### What the exercise asks
Please copy every line from the following entries in which the word "that" appears.

### Source data
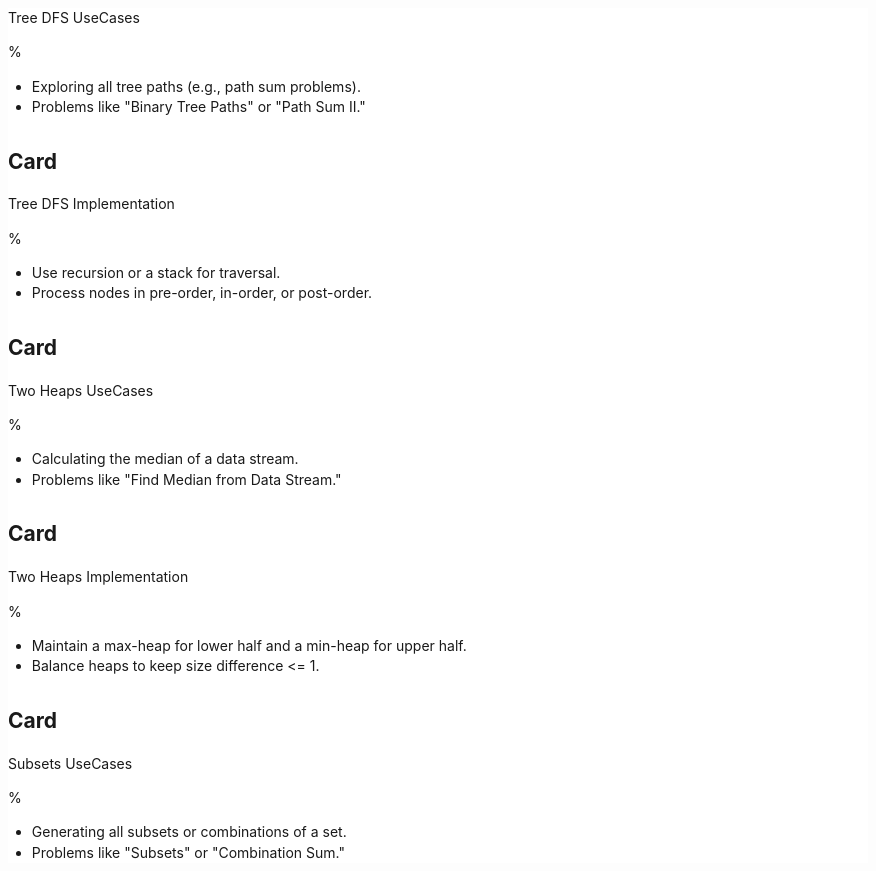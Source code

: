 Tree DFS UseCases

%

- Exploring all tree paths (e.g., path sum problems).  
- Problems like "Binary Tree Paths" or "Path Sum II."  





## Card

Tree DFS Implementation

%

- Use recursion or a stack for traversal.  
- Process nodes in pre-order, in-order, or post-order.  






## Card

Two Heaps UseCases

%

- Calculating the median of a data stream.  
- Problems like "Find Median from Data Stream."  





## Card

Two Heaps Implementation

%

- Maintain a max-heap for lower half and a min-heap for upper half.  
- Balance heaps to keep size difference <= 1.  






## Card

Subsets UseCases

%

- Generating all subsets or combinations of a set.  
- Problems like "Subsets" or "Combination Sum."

...

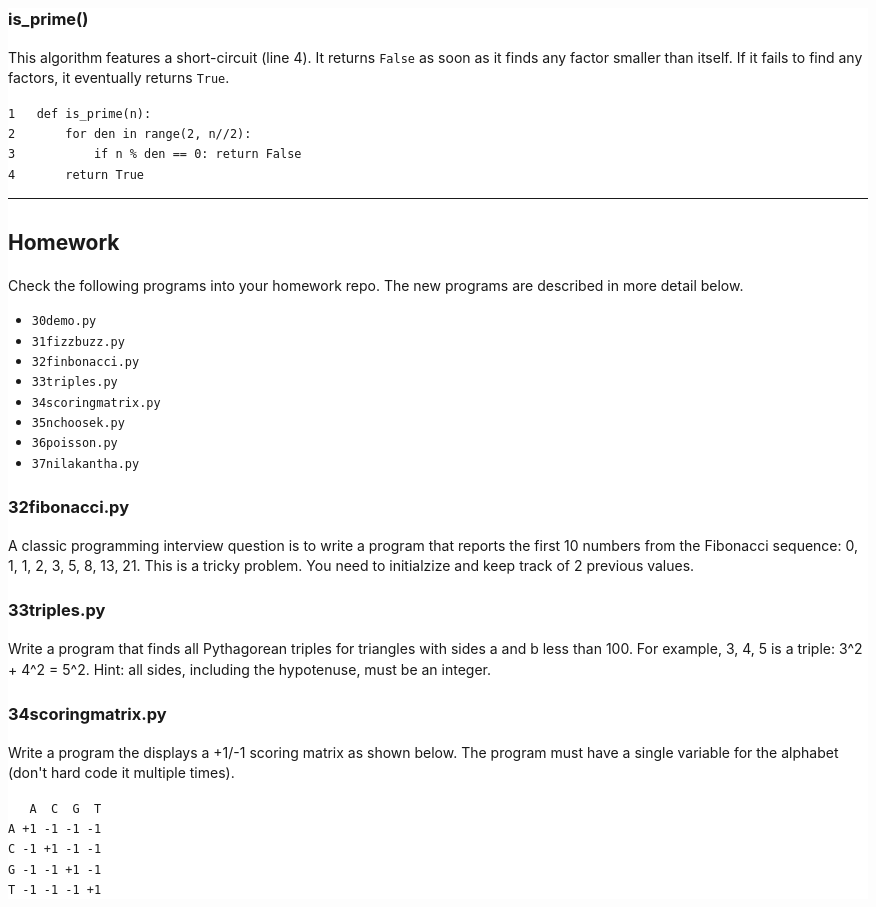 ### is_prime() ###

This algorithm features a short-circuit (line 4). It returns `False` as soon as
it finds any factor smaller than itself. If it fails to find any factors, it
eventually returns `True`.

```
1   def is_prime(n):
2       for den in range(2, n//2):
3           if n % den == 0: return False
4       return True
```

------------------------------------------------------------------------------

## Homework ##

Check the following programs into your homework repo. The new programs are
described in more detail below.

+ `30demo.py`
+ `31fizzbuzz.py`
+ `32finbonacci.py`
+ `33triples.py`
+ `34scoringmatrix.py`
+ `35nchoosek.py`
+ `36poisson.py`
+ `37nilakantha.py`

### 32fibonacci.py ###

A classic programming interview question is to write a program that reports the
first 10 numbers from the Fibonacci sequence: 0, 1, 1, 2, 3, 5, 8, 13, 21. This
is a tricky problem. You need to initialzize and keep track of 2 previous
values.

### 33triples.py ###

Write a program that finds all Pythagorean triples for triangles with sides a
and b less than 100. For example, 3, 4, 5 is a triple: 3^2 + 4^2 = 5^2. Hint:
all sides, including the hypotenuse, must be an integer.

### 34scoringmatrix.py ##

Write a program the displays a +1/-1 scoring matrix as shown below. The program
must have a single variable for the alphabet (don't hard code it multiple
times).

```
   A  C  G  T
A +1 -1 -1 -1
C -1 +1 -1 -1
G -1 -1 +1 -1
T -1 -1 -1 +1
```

### Worked solution
A classic programming interview question is to write a program that reports the
Write a program that finds all Pythagorean triples for triangles with sides a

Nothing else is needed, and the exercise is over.